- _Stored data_
■ ■ ■ ■

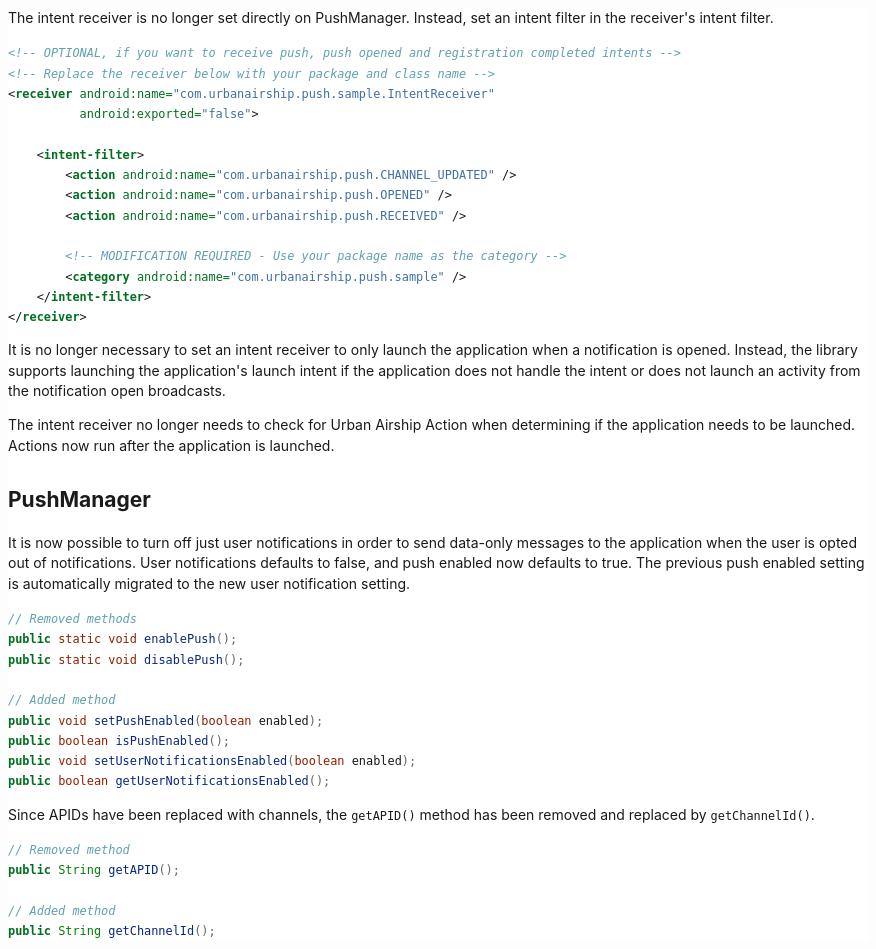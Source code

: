 The intent receiver is no longer set directly on PushManager. Instead, set an intent
filter in the receiver's intent filter.

```xml
<!-- OPTIONAL, if you want to receive push, push opened and registration completed intents -->
<!-- Replace the receiver below with your package and class name -->
<receiver android:name="com.urbanairship.push.sample.IntentReceiver"
          android:exported="false">

    <intent-filter>
        <action android:name="com.urbanairship.push.CHANNEL_UPDATED" />
        <action android:name="com.urbanairship.push.OPENED" />
        <action android:name="com.urbanairship.push.RECEIVED" />

        <!-- MODIFICATION REQUIRED - Use your package name as the category -->
        <category android:name="com.urbanairship.push.sample" />
    </intent-filter>
</receiver>
```

It is no longer necessary to set an intent receiver to only launch the application
when a notification is opened. Instead, the library supports launching the application's
launch intent if the application does not handle the intent or does not launch an
activity from the notification open broadcasts.

The intent receiver no longer needs to check for Urban Airship Action when determining
if the application needs to be launched. Actions now run after the application
is launched.

## PushManager

It is now possible to turn off just user notifications in order to send data-only
messages to the application when the user is opted out of notifications. User
notifications defaults to false, and push enabled now defaults to true. The
previous push enabled setting is automatically migrated to the new user
notification setting.

```java
// Removed methods
public static void enablePush();
public static void disablePush();

// Added method
public void setPushEnabled(boolean enabled);
public boolean isPushEnabled();
public void setUserNotificationsEnabled(boolean enabled);
public boolean getUserNotificationsEnabled();
```

Since APIDs have been replaced with channels, the `getAPID()` method has been
removed and replaced by `getChannelId()`.

```java
// Removed method
public String getAPID();

// Added method
public String getChannelId();
```
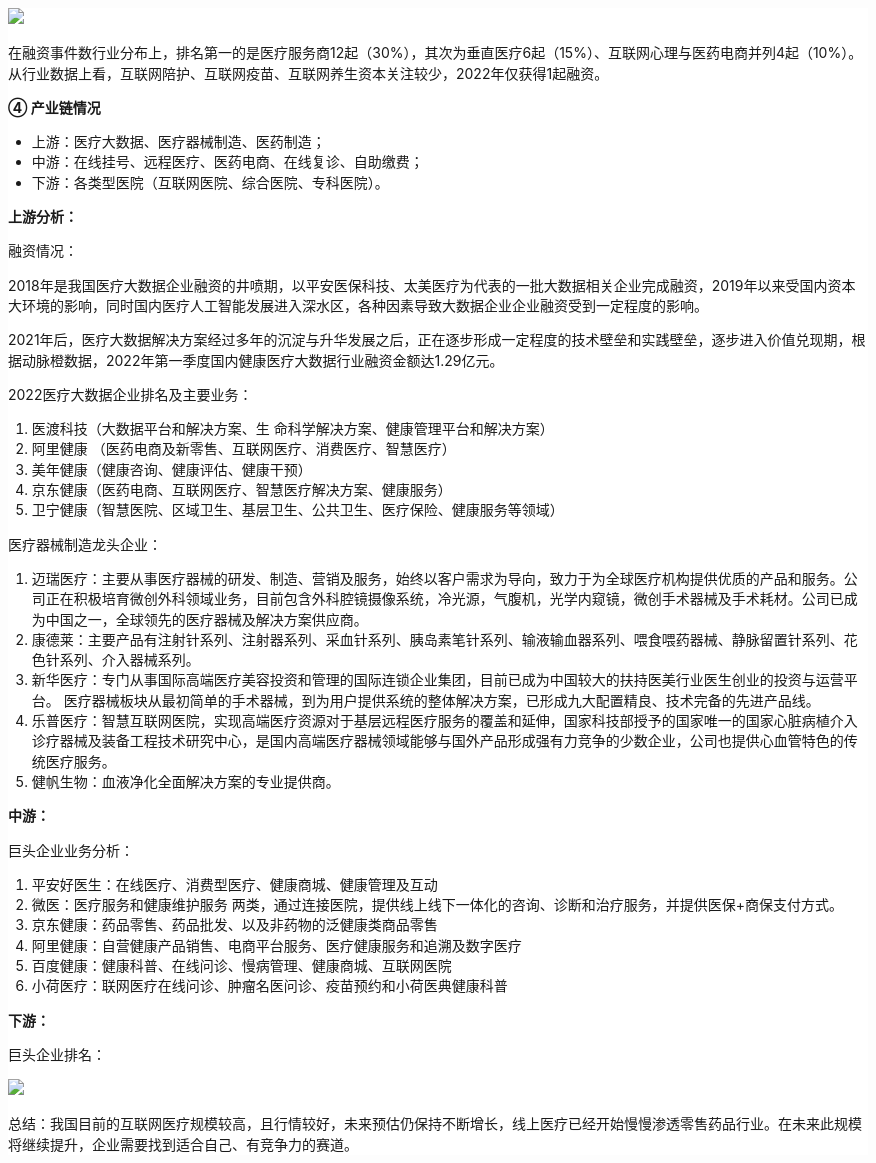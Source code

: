 ![](https://image.woshipm.com/2023/11/21/312ffe54-8842-11ee-b19f-00163e0b5ff3.png)

在融资事件数行业分布上，排名第一的是医疗服务商12起（30%），其次为垂直医疗6起（15%）、互联网心理与医药电商并列4起（10%）。从行业数据上看，互联网陪护、互联网疫苗、互联网养生资本关注较少，2022年仅获得1起融资。

**④ 产业链情况**

*   上游：医疗大数据、医疗器械制造、医药制造；
*   中游：在线挂号、远程医疗、医药电商、在线复诊、自助缴费；
*   下游：各类型医院（互联网医院、综合医院、专科医院）。

**上游分析：**

融资情况：

2018年是我国医疗大数据企业融资的井喷期，以平安医保科技、太美医疗为代表的一批大数据相关企业完成融资，2019年以来受国内资本大环境的影响，同时国内医疗人工智能发展进入深水区，各种因素导致大数据企业企业融资受到一定程度的影响。

2021年后，医疗大数据解决方案经过多年的沉淀与升华发展之后，正在逐步形成一定程度的技术壁垒和实践壁垒，逐步进入价值兑现期，根据动脉橙数据，2022年第一季度国内健康医疗大数据行业融资金额达1.29亿元。

2022医疗大数据企业排名及主要业务：

1.  医渡科技（大数据平台和解决方案、生 命科学解决方案、健康管理平台和解决方案）
2.  阿里健康 （医药电商及新零售、互联网医疗、消费医疗、智慧医疗）
3.  美年健康（健康咨询、健康评估、健康干预）
4.  京东健康（医药电商、互联网医疗、智慧医疗解决方案、健康服务）
5.  卫宁健康（智慧医院、区域卫生、基层卫生、公共卫生、医疗保险、健康服务等领域）

医疗器械制造龙头企业：

1.  迈瑞医疗：主要从事医疗器械的研发、制造、营销及服务，始终以客户需求为导向，致力于为全球医疗机构提供优质的产品和服务。公司正在积极培育微创外科领域业务，目前包含外科腔镜摄像系统，冷光源，气腹机，光学内窥镜，微创手术器械及手术耗材。公司已成为中国之一，全球领先的医疗器械及解决方案供应商。
2.  康德莱：主要产品有注射针系列、注射器系列、采血针系列、胰岛素笔针系列、输液输血器系列、喂食喂药器械、静脉留置针系列、花色针系列、介入器械系列。
3.  新华医疗：专门从事国际高端医疗美容投资和管理的国际连锁企业集团，目前已成为中国较大的扶持医美行业医生创业的投资与运营平台。 医疗器械板块从最初简单的手术器械，到为用户提供系统的整体解决方案，已形成九大配置精良、技术完备的先进产品线。
4.  乐普医疗：智慧互联网医院，实现高端医疗资源对于基层远程医疗服务的覆盖和延伸，国家科技部授予的国家唯一的国家心脏病植介入诊疗器械及装备工程技术研究中心，是国内高端医疗器械领域能够与国外产品形成强有力竞争的少数企业，公司也提供心血管特色的传统医疗服务。
5.  健帆生物：血液净化全面解决方案的专业提供商。

**中游：**

巨头企业业务分析：

1.  平安好医生：在线医疗、消费型医疗、健康商城、健康管理及互动
2.  微医：医疗服务和健康维护服务 两类，通过连接医院，提供线上线下一体化的咨询、诊断和治疗服务，并提供医保+商保支付方式。
3.  京东健康：药品零售、药品批发、以及非药物的泛健康类商品零售
4.  阿里健康：自营健康产品销售、电商平台服务、医疗健康服务和追溯及数字医疗
5.  百度健康：健康科普、在线问诊、慢病管理、健康商城、互联网医院
6.  小荷医疗：联网医疗在线问诊、肿瘤名医问诊、疫苗预约和小荷医典健康科普

**下游：**

巨头企业排名：

![](https://image.woshipm.com/2023/11/21/4b7c8de0-8842-11ee-92c5-00163e0b5ff3.png)

总结：我国目前的互联网医疗规模较高，且行情较好，未来预估仍保持不断增长，线上医疗已经开始慢慢渗透零售药品行业。在未来此规模将继续提升，企业需要找到适合自己、有竞争力的赛道。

■ ■ ■ ■

- _EXERCISE_
From the first line to the last, retype the entries above exactly, minus the pictures.

- _ANSWER TO THE PROBLEM_
Source code

: The intent receiver is no longer set directly on PushManager. Instead, set an intent
filter in the receiver's intent filter.

```xml
<!-- OPTIONAL, if you want to receive push, push opened and registration completed intents -->
<!-- Replace the receiver below with your package and class name -->
<receiver android:name="com.urbanairship.push.sample.IntentReceiver"
          android:exported="false">

    <intent-filter>
        <action android:name="com.urbanairship.push.CHANNEL_UPDATED" />
        <action android:name="com.urbanairship.push.OPENED" />
        <action android:name="com.urbanairship.push.RECEIVED" />

        <!-- MODIFICATION REQUIRED - Use your package name as the category -->
        <category android:name="com.urbanairship.push.sample" />
    </intent-filter>
</receiver>
```

It is no longer necessary to set an intent receiver to only launch the application
when a notification is opened. Instead, the library supports launching the application's
launch intent if the application does not handle the intent or does not launch an
activity from the notification open broadcasts.

The intent receiver no longer needs to check for Urban Airship Action when determining
if the application needs to be launched. Actions now run after the application
is launched.

## PushManager

It is now possible to turn off just user notifications in order to send data-only
messages to the application when the user is opted out of notifications. User
notifications defaults to false, and push enabled now defaults to true. The
previous push enabled setting is automatically migrated to the new user
notification setting.

```java
// Removed methods
public static void enablePush();
public static void disablePush();

// Added method
public void setPushEnabled(boolean enabled);
public boolean isPushEnabled();
public void setUserNotificationsEnabled(boolean enabled);
public boolean getUserNotificationsEnabled();
```

Since APIDs have been replaced with channels, the `getAPID()` method has been
removed and replaced by `getChannelId()`.

```java
// Removed method
public String getAPID();

// Added method
public String getChannelId();
```
Source code

: ![](https://image.woshipm.com/2023/11/21/312ffe54-8842-11ee-b19f-00163e0b5ff3.png)

在融资事件数行业分布上，排名第一的是医疗服务商12起（30%），其次为垂直医疗6起（15%）、互联网心理与医药电商并列4起（10%）。从行业数据上看，互联网陪护、互联网疫苗、互联网养生资本关注较少，2022年仅获得1起融资。

**④ 产业链情况**

*   上游：医疗大数据、医疗器械制造、医药制造；
*   中游：在线挂号、远程医疗、医药电商、在线复诊、自助缴费；
*   下游：各类型医院（互联网医院、综合医院、专科医院）。

**上游分析：**

融资情况：

2018年是我国医疗大数据企业融资的井喷期，以平安医保科技、太美医疗为代表的一批大数据相关企业完成融资，2019年以来受国内资本大环境的影响，同时国内医疗人工智能发展进入深水区，各种因素导致大数据企业企业融资受到一定程度的影响。

2021年后，医疗大数据解决方案经过多年的沉淀与升华发展之后，正在逐步形成一定程度的技术壁垒和实践壁垒，逐步进入价值兑现期，根据动脉橙数据，2022年第一季度国内健康医疗大数据行业融资金额达1.29亿元。

2022医疗大数据企业排名及主要业务：

1.  医渡科技（大数据平台和解决方案、生 命科学解决方案、健康管理平台和解决方案）
2.  阿里健康 （医药电商及新零售、互联网医疗、消费医疗、智慧医疗）
3.  美年健康（健康咨询、健康评估、健康干预）
4.  京东健康（医药电商、互联网医疗、智慧医疗解决方案、健康服务）
5.  卫宁健康（智慧医院、区域卫生、基层卫生、公共卫生、医疗保险、健康服务等领域）

医疗器械制造龙头企业：

1.  迈瑞医疗：主要从事医疗器械的研发、制造、营销及服务，始终以客户需求为导向，致力于为全球医疗机构提供优质的产品和服务。公司正在积极培育微创外科领域业务，目前包含外科腔镜摄像系统，冷光源，气腹机，光学内窥镜，微创手术器械及手术耗材。公司已成为中国之一，全球领先的医疗器械及解决方案供应商。
2.  康德莱：主要产品有注射针系列、注射器系列、采血针系列、胰岛素笔针系列、输液输血器系列、喂食喂药器械、静脉留置针系列、花色针系列、介入器械系列。
3.  新华医疗：专门从事国际高端医疗美容投资和管理的国际连锁企业集团，目前已成为中国较大的扶持医美行业医生创业的投资与运营平台。 医疗器械板块从最初简单的手术器械，到为用户提供系统的整体解决方案，已形成九大配置精良、技术完备的先进产品线。
4.  乐普医疗：智慧互联网医院，实现高端医疗资源对于基层远程医疗服务的覆盖和延伸，国家科技部授予的国家唯一的国家心脏病植介入诊疗器械及装备工程技术研究中心，是国内高端医疗器械领域能够与国外产品形成强有力竞争的少数企业，公司也提供心血管特色的传统医疗服务。
5.  健帆生物：血液净化全面解决方案的专业提供商。

**中游：**

巨头企业业务分析：

1.  平安好医生：在线医疗、消费型医疗、健康商城、健康管理及互动
2.  微医：医疗服务和健康维护服务 两类，通过连接医院，提供线上线下一体化的咨询、诊断和治疗服务，并提供医保+商保支付方式。
3.  京东健康：药品零售、药品批发、以及非药物的泛健康类商品零售
4.  阿里健康：自营健康产品销售、电商平台服务、医疗健康服务和追溯及数字医疗
5.  百度健康：健康科普、在线问诊、慢病管理、健康商城、互联网医院
6.  小荷医疗：联网医疗在线问诊、肿瘤名医问诊、疫苗预约和小荷医典健康科普

**下游：**

巨头企业排名：

![](https://image.woshipm.com/2023/11/21/4b7c8de0-8842-11ee-92c5-00163e0b5ff3.png)

总结：我国目前的互联网医疗规模较高，且行情较好，未来预估仍保持不断增长，线上医疗已经开始慢慢渗透零售药品行业。在未来此规模将继续提升，企业需要找到适合自己、有竞争力的赛道。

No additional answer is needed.